* Your task: Only the stretch of the listing below that runs from the line with "# Deep Learning Strategies" through the line with "The work involved" is to be printed, exactly and with both ends.

* Given records:

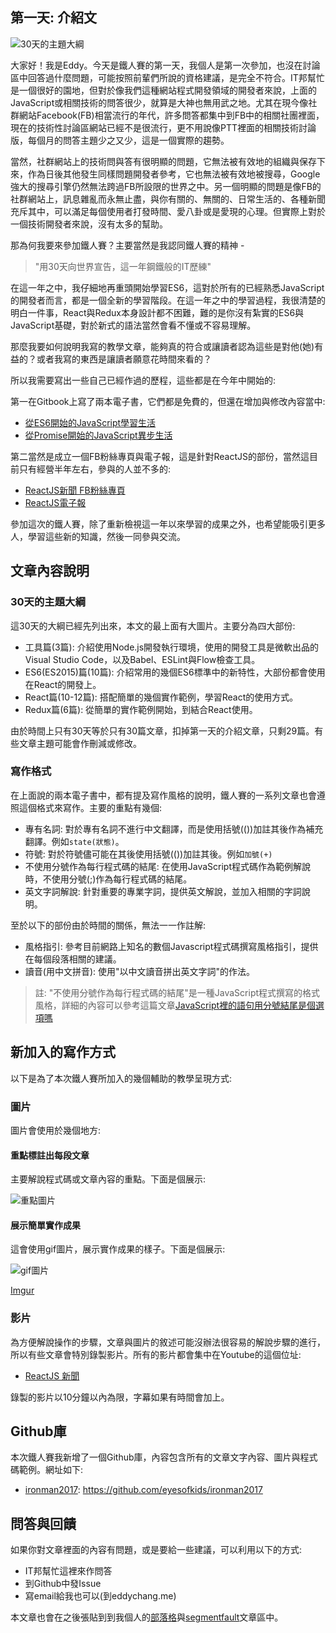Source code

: ## 第一天: 介紹文

![30天的主題大綱](http://i.imgur.com/7zR2iGu.png?raw=true)

大家好！我是Eddy。今天是鐵人賽的第一天，我個人是第一次參加，也沒在討論區中回答過什麼問題，可能按照前輩們所說的資格建議，是完全不符合。IT邦幫忙是一個很好的園地，但對於像我們這種網站程式開發領域的開發者來說，上面的JavaScript或相關技術的問答很少，就算是大神也無用武之地。尤其在現今像社群網站Facebook(FB)相當流行的年代，許多問答都集中到FB中的相關社團裡面，現在的技術性討論區網站已經不是很流行，更不用說像PTT裡面的相關技術討論版，每個月的問答主題少之又少，這是一個實際的趨勢。

當然，社群網站上的技術問與答有很明顯的問題，它無法被有效地的組織與保存下來，作為日後其他發生同樣問題開發者參考，它也無法被有效地被搜尋，Google強大的搜尋引擎仍然無法跨過FB所設限的世界之中。另一個明顯的問題是像FB的社群網站上，訊息雜亂而永無止盡，與你有關的、無關的、日常生活的、各種新聞充斥其中，可以滿足每個使用者打發時間、愛八卦或是愛現的心理。但實際上對於一個技術開發者來說，沒有太多的幫助。

那為何我要來參加鐵人賽？主要當然是我認同鐵人賽的精神 -

> "用30天向世界宣告，這一年鋼鐵般的IT歷練"

在這一年之中，我仔細地再重頭開始學習ES6，這對於所有的已經熟悉JavaScript的開發者而言，都是一個全新的學習階段。在這一年之中的學習過程，我很清楚的明白一件事，React與Redux本身設計都不困難，難的是你沒有紮實的ES6與JavaScript基礎，對於新式的語法當然會看不懂或不容易理解。

那麼我要如何說明我寫的教學文章，能夠真的符合或讓讀者認為這些是對他(她)有益的？或者我寫的東西是讓讀者願意花時間來看的？

所以我需要寫出一些自己已經作過的歷程，這些都是在今年中開始的:

第一在Gitbook上寫了兩本電子書，它們都是免費的，但還在增加與修改內容當中:

- [從ES6開始的JavaScript學習生活](https://www.gitbook.com/book/eyesofkids/javascript-start-from-es6/details)
- [從Promise開始的JavaScript異步生活](https://www.gitbook.com/book/eyesofkids/javascript-start-es6-promise/details)

第二當然是成立一個FB粉絲專頁與電子報，這是針對ReactJS的部份，當然這目前只有經營半年左右，參與的人並不多的:

- [ReactJS新聞 FB粉絲專頁](https://www.facebook.com/reactjs.tw/)
- [ReactJS電子報](https://reactjs-tw.top/)

參加這次的鐵人賽，除了重新檢視這一年以來學習的成果之外，也希望能吸引更多人，學習這些新的知識，然後一同參與交流。

## 文章內容說明

### 30天的主題大綱

這30天的大綱已經先列出來，本文的最上面有大圖片。主要分為四大部份:

- 工具篇(3篇): 介紹使用Node.js開發執行環境，使用的開發工具是微軟出品的Visual Studio Code，以及Babel、ESLint與Flow檢查工具。
- ES6(ES2015)篇(10篇): 介紹常用的幾個ES6標準中的新特性，大部份都會使用在React的開發上。
- React篇(10-12篇): 搭配簡單的幾個實作範例，學習React的使用方式。
- Redux篇(6篇): 從簡單的實作範例開始，到結合React使用。

由於時間上只有30天等於只有30篇文章，扣掉第一天的介紹文章，只剩29篇。有些文章主題可能會作刪減或修改。

### 寫作格式

在上面說的兩本電子書中，都有提及寫作風格的說明，鐵人賽的一系列文章也會遵照這個格式來寫作。主要的重點有幾個:

- 專有名詞: 對於專有名詞不進行中文翻譯，而是使用括號(())加註其後作為補充翻譯。例如`state(狀態)`。
- 符號: 對於符號儘可能在其後使用括號(())加註其後。例如`加號(+)`
- 不使用分號作為每行程式碼的結尾: 在使用JavaScript程式碼作為範例解說時，不使用分號(;)作為每行程式碼的結尾。
- 英文字詞解說: 針對重要的專業字詞，提供英文解說，並加入相關的字詞說明。

至於以下的部份由於時間的關係，無法一一作註解:

- 風格指引: 參考目前網路上知名的數個Javascript程式碼撰寫風格指引，提供在每個段落相關的建議。
- 讀音(用中文拼音): 使用"以中文讀音拼出英文字詞"的作法。

> 註: "不使用分號作為每行程式碼的結尾"是一種JavaScript程式撰寫的格式風格，詳細的內容可以參考這篇文章[JavaScript裡的語句用分號結尾是個選項嗎](http://eddychang.me/blog/javascript/97-js-semicolon.html)

## 新加入的寫作方式

以下是為了本次鐵人賽所加入的幾個輔助的教學呈現方式:

### 圖片

圖片會使用於幾個地方:

#### 重點標註出每段文章

主要解說程式碼或文章內容的重點。下面是個展示:

![重點圖片](http://i.imgur.com/7xPV6dO.png?raw=true)

#### 展示簡單實作成果

這會使用gif圖片，展示實作成果的樣子。下面是個展示:

![gif圖片](http://i.imgur.com/V9uerdH.gifv?raw=true)

[Imgur](http://i.imgur.com/V9uerdH.gifv)

### 影片

為方便解說操作的步驟，文章與圖片的敘述可能沒辦法很容易的解說步驟的進行，所以有些文章會特別錄製影片。所有的影片都會集中在Youtube的這個位址:

- [ReactJS 新聞](https://www.youtube.com/channel/UCKPwo1yvJsNx0dTqIoVyEgQ)

錄製的影片以10分鐘以內為限，字幕如果有時間會加上。

## Github庫

本次鐵人賽我新增了一個Github庫，內容包含所有的文章文字內容、圖片與程式碼範例。網址如下:

- [ironman2017](https://github.com/eyesofkids/ironman2017): https://github.com/eyesofkids/ironman2017

## 問答與回饋

如果你對文章裡面的內容有問題，或是要給一些建議，可以利用以下的方式:

- IT邦幫忙這裡來作問答
- 到Github中發Issue
- 寫email給我也可以(到eddychang.me)

本文章也會在之後張貼到到我個人的[部落格](eddychang.me)與[segmentfault](https://segmentfault.com/u/eyesofkids)文章區中。
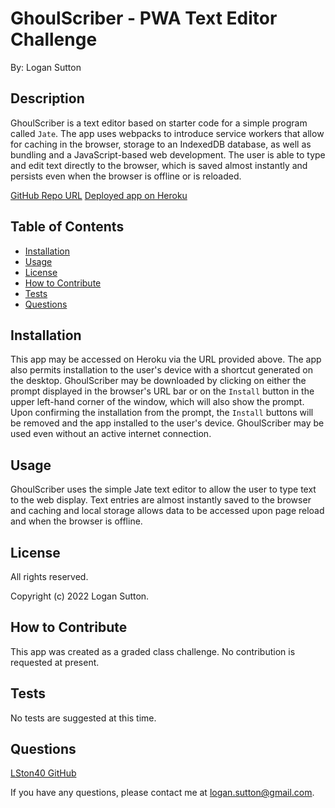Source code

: # GhoulScriber - PWA Text Editor Challenge  

By: Logan Sutton  

## Description  
    
GhoulScriber is a text editor based on starter code for a simple program called `Jate`. The app uses webpacks to introduce service workers that allow for caching in the browser, storage to an IndexedDB database, as well as bundling and a JavaScript-based web development. The user is able to type and edit text directly to the browser, which is saved almost instantly and persists even when the browser is offline or is reloaded.

[GitHub Repo URL](https://github.com/LSton40/ghoulscriber_PWA)
[Deployed app on Heroku](https://ghoulscriber.herokuapp.com/)

## Table of Contents  

- [Installation](#installation)  
- [Usage](#usage)  
- [License](#license)  
- [How to Contribute](#how-to-contribute)  
- [Tests](#tests)  
- [Questions](#questions)  

## Installation  
    
This app may be accessed on Heroku via the URL provided above. The app also permits installation to the user's device with a shortcut generated on the desktop. GhoulScriber may be downloaded by clicking on either the prompt displayed in the browser's URL bar or on the `Install` button in the upper left-hand corner of the window, which will also show the prompt. Upon confirming the installation from the prompt, the `Install` buttons will be removed and the app installed to the user's device. GhoulScriber may be used even without an active internet connection.

## Usage  

GhoulScriber uses the simple Jate text editor to allow the user to type text to the web display. Text entries are almost instantly saved to the browser and caching and local storage allows data to be accessed upon page reload and when the browser is offline.

## License  
    
All rights reserved.

Copyright (c) 2022 Logan Sutton.  

## How to Contribute  
  
This app was created as a graded class challenge. No contribution is requested at present.  

## Tests  
    
No tests are suggested at this time.  

## Questions  
    
[LSton40 GitHub](https://github.com/LSton40)  

If you have any questions, please contact me at logan.sutton@gmail.com.
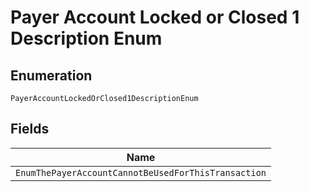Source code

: 
# Payer Account Locked or Closed 1 Description Enum

## Enumeration

`PayerAccountLockedOrClosed1DescriptionEnum`

## Fields

| Name |
|  --- |
| `EnumThePayerAccountCannotBeUsedForThisTransaction` |

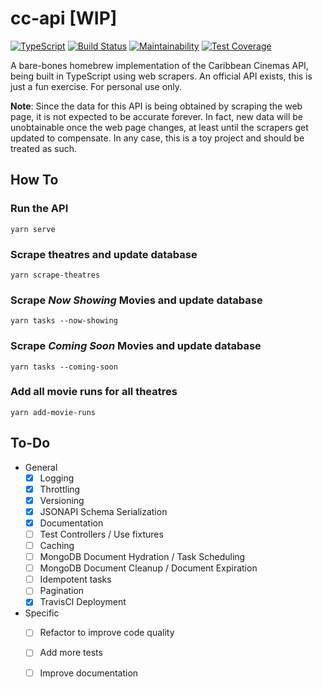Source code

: # cc-api [WIP]

[![TypeScript](https://img.shields.io/badge/typescript-%E2%9D%A4%EF%B8%8F-blue.svg)](https://www.typescriptlang.org/)
[![Build Status](https://travis-ci.org/rnegron/cc-api.svg?branch=master)](https://travis-ci.org/rnegron/cc-api)
[![Maintainability](https://api.codeclimate.com/v1/badges/42eab3fd8ea68603786f/maintainability)](https://codeclimate.com/github/rnegron/cc-api/maintainability)
[![Test Coverage](https://api.codeclimate.com/v1/badges/42eab3fd8ea68603786f/test_coverage)](https://codeclimate.com/github/rnegron/cc-api/test_coverage)

A bare-bones homebrew implementation of the Caribbean Cinemas API, being built in TypeScript using web scrapers. An official API exists, this is just a fun exercise. For personal use only.

**Note**: Since the data for this API is being obtained by scraping the web page, it is not expected to be accurate forever. In fact, new data will be unobtainable once the web page changes, at least until the scrapers get updated to compensate. In any case, this is a toy project and should be treated as such.


## How To

### Run the API

`yarn serve`

### Scrape theatres and update database

`yarn scrape-theatres`

### Scrape _Now Showing_ Movies and update database

`yarn tasks --now-showing `

### Scrape _Coming Soon_ Movies and update database

`yarn tasks --coming-soon`


### Add all movie runs for all theatres

`yarn add-movie-runs`

## To-Do

- General
    - [X] Logging
    - [X] Throttling
    - [X] Versioning
    - [X] JSONAPI Schema Serialization
    - [X] Documentation
    - [ ] Test Controllers / Use fixtures
    - [ ] Caching
    - [ ] MongoDB Document Hydration / Task Scheduling
    - [ ] MongoDB Document Cleanup / Document Expiration
    - [ ] Idempotent tasks
    - [ ] Pagination
    - [X] TravisCI Deployment

- Specific
    - [ ] Refactor to improve code quality
    - [ ] Add more tests
    - [ ] Improve documentation

    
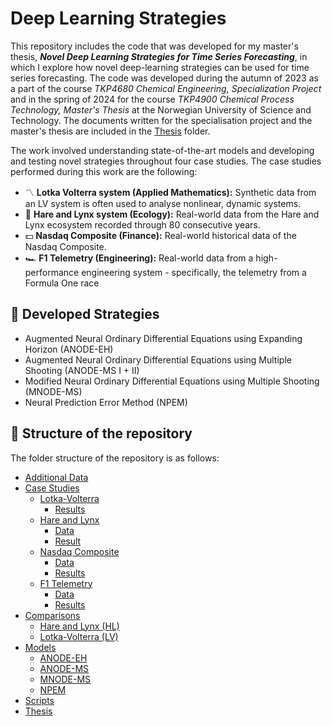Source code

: # Deep Learning Strategies
This repository includes the code that was developed for my master's thesis, _**Novel Deep Learning Strategies for Time Series Forecasting**_, in which I explore how novel deep-learning strategies can be used for time series forecasting. The code was developed during the autumn of 2023 as a part of the course _TKP4680 Chemical Engineering, Specialization Project_ and in the spring of 2024 for the course _TKP4900 Chemical Process Technology, Master's Thesis_ at the Norwegian University of Science and Technology. The documents written for the specialisation project and the master's thesis are included in the [Thesis](https://github.com/junetroan/Deep-Learning-Strategies/tree/main/thesis) folder. 

The work involved understanding state-of-the-art models and developing and testing novel strategies throughout four case studies. The case studies performed during this work are the following:
- 〽️ **Lotka Volterra system (Applied Mathematics):** Synthetic data from an LV system is often used to analyse nonlinear, dynamic systems.
- 🐇 **Hare and Lynx system (Ecology):** Real-world data from the Hare and Lynx ecosystem recorded through 80 consecutive years. 
- 💵 **Nasdaq Composite (Finance):** Real-world historical data of the Nasdaq Composite.
- 🏎️ **F1 Telemetry (Engineering):** Real-world data from a high-performance engineering system - specifically, the telemetry from a Formula One race

## 🚀 Developed Strategies
- Augmented Neural Ordinary Differential Equations using Expanding Horizon (ANODE-EH)
- Augmented Neural Ordinary Differential Equations using Multiple Shooting (ANODE-MS I + II)
- Modified Neural Ordinary Differential Equations using Multiple Shooting (MNODE-MS)
- Neural Prediction Error Method (NPEM)
  
## 📄 Structure of the repository
The folder structure of the repository is as follows: 
- [Additional Data](https://github.com/junetroan/Deep-Learning-Strategies/tree/main/additional_data)
- [Case Studies](https://github.com/junetroan/Deep-Learning-Strategies/tree/main/case_studies)
  - [Lotka-Volterra](https://github.com/junetroan/Deep-Learning-Strategies/tree/main/case_studies/Lotka-Volterra%20(LV))
    - [Results](https://github.com/junetroan/Deep-Learning-Strategies/tree/main/case_studies/Lotka-Volterra%20(LV)/results)
  - [Hare and Lynx](https://github.com/junetroan/Deep-Learning-Strategies/tree/main/case_studies/Hare%20and%20Lynx%20(HL))
    - [Data](https://github.com/junetroan/Deep-Learning-Strategies/tree/main/case_studies/Hare%20and%20Lynx%20(HL)/data)
    - [Result](https://github.com/junetroan/Deep-Learning-Strategies/tree/main/case_studies/Hare%20and%20Lynx%20(HL)/results)
  - [Nasdaq Composite](https://github.com/junetroan/Deep-Learning-Strategies/tree/main/case_studies/Nasdaq%20Composite%20(IXIC))
    - [Data](https://github.com/junetroan/Deep-Learning-Strategies/tree/main/case_studies/Nasdaq%20Composite%20(IXIC)/data)
    - [Results](https://github.com/junetroan/Deep-Learning-Strategies/tree/main/case_studies/Nasdaq%20Composite%20(IXIC)/results)
  - [F1 Telemetry](https://github.com/junetroan/Deep-Learning-Strategies/tree/main/case_studies/F1%20Telemetry%20(F1))
    - [Data](https://github.com/junetroan/Deep-Learning-Strategies/tree/main/case_studies/F1%20Telemetry%20(F1)/data)
    - [Results](https://github.com/junetroan/Deep-Learning-Strategies/tree/main/case_studies/F1%20Telemetry%20(F1)/results)
- [Comparisons](https://github.com/junetroan/Deep-Learning-Strategies/tree/main/comparisons)
  - [Hare and Lynx (HL)](https://github.com/junetroan/Deep-Learning-Strategies/tree/main/comparisons/Hare%20and%20Lynx%20(HL))
  - [Lotka-Volterra (LV)](https://github.com/junetroan/Deep-Learning-Strategies/tree/main/comparisons/Lotka-Volterra%20(LV))
- [Models](https://github.com/junetroan/Deep-Learning-Strategies/tree/main/models)
  - [ANODE-EH](https://github.com/junetroan/Deep-Learning-Strategies/tree/main/models/ANODE-EH)
  - [ANODE-MS](https://github.com/junetroan/Deep-Learning-Strategies/tree/main/models/ANODE-MS)
  - [MNODE-MS](https://github.com/junetroan/Deep-Learning-Strategies/tree/main/models/MNODE-MS)
  - [NPEM](https://github.com/junetroan/Deep-Learning-Strategies/tree/main/models/NPEM)
- [Scripts](https://github.com/junetroan/Deep-Learning-Strategies/tree/main/scripts)
- [Thesis](https://github.com/junetroan/Deep-Learning-Strategies/tree/main/thesis)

* Solution to the problem:
: # Deep Learning Strategies
This repository includes the code that was developed for my master's thesis, _**Novel Deep Learning Strategies for Time Series Forecasting**_, in which I explore how novel deep-learning strategies can be used for time series forecasting. The code was developed during the autumn of 2023 as a part of the course _TKP4680 Chemical Engineering, Specialization Project_ and in the spring of 2024 for the course _TKP4900 Chemical Process Technology, Master's Thesis_ at the Norwegian University of Science and Technology. The documents written for the specialisation project and the master's thesis are included in the [Thesis](https://github.com/junetroan/Deep-Learning-Strategies/tree/main/thesis) folder. 

The work involved understanding state-of-the-art models and developing and testing novel strategies throughout four case studies. The case studies performed during this work are the following:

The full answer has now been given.